April 20, 2024

Fraudulent Jobless Claims Slow Relief to the Truly Desperate

Roughly 200,000 claimants in Washington were flagged for identification fraud in mid-May, and in mid-June 50 members of the National Guard started to help process the remainder of those claims, which were recently resolved. But there are still 71,000 people who have filed since March and have not received benefits.

Michael DeMaddalena said the delays had made him homeless. He was about to start a job as a cook at T-Mobile Park, home to the Seattle Mariners, on March 24 before the virus put the major-league baseball season on hold. He filed more than three months ago, but the $835 a week he appeared to be eligible for has never arrived.

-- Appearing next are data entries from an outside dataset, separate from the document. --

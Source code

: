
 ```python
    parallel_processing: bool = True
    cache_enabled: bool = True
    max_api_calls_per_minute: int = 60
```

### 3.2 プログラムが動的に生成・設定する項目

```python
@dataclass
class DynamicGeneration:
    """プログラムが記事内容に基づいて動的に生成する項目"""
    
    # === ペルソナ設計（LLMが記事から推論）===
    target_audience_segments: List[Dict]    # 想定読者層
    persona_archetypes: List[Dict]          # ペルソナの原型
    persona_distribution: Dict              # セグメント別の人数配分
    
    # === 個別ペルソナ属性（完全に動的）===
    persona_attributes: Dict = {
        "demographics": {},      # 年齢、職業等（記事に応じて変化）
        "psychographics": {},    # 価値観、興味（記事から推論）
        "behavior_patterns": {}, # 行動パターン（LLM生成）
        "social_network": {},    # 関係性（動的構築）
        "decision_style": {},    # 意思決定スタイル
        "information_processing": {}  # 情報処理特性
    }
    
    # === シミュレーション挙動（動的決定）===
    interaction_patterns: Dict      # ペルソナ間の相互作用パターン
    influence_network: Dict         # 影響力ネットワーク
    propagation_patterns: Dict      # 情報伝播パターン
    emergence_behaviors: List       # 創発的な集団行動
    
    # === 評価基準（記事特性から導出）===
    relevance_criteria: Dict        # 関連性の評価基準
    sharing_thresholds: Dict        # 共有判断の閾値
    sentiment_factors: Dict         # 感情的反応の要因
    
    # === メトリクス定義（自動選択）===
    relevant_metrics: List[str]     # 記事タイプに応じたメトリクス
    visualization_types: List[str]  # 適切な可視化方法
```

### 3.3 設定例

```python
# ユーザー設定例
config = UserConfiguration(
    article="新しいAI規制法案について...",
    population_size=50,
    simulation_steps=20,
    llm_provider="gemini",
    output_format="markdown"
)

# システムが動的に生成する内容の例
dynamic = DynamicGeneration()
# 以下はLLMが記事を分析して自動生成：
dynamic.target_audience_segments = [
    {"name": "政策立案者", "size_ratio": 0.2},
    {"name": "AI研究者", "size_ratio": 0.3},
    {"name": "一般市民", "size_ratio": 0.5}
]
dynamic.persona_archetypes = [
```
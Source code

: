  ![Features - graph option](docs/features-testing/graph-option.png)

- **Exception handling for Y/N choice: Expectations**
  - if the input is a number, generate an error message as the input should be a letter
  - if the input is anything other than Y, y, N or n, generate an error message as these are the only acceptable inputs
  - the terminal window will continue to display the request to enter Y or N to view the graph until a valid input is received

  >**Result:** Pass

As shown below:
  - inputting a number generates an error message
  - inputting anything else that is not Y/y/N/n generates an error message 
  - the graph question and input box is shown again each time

In mid-April, Mr. DeMaddalena lost the room he had been renting for $100 a week, and with shelters on lockdown because of the pandemic, he had nowhere to go. He set up a tent close enough to a Starbucks to get free Wi-Fi so he could keep tabs on his application.

Since then, he has twice provided Washington’s Employment Security Department proof of his identity — by faxing and uploading copies of his Social Security and identification cards. But his disqualification remains unexplained.

State officials declined to discuss Mr. DeMaddalena’s case, but a Seattle law firm took a statement from him as part of a legal action demanding prompt payment of benefits that it said had been halted in response to fraudulent filings from overseas.

“I have done everything they have asked — and no response, no nothing,” Mr. DeMaddalena, 50, said. He said he had little more than the clothes on his back. “It is one thing to visualize my story, and another to walk in my shoes and sleep in my tent and not have running water.”

In a memo obtained by The New York Times in May, the Secret Service suspected a well-organized Nigerian crime ring for the problems in Washington, and said there was evidence of coordinated attacks in at least six other states: North Carolina, Massachusetts, Rhode Island, Oklahoma, Wyoming and Florida.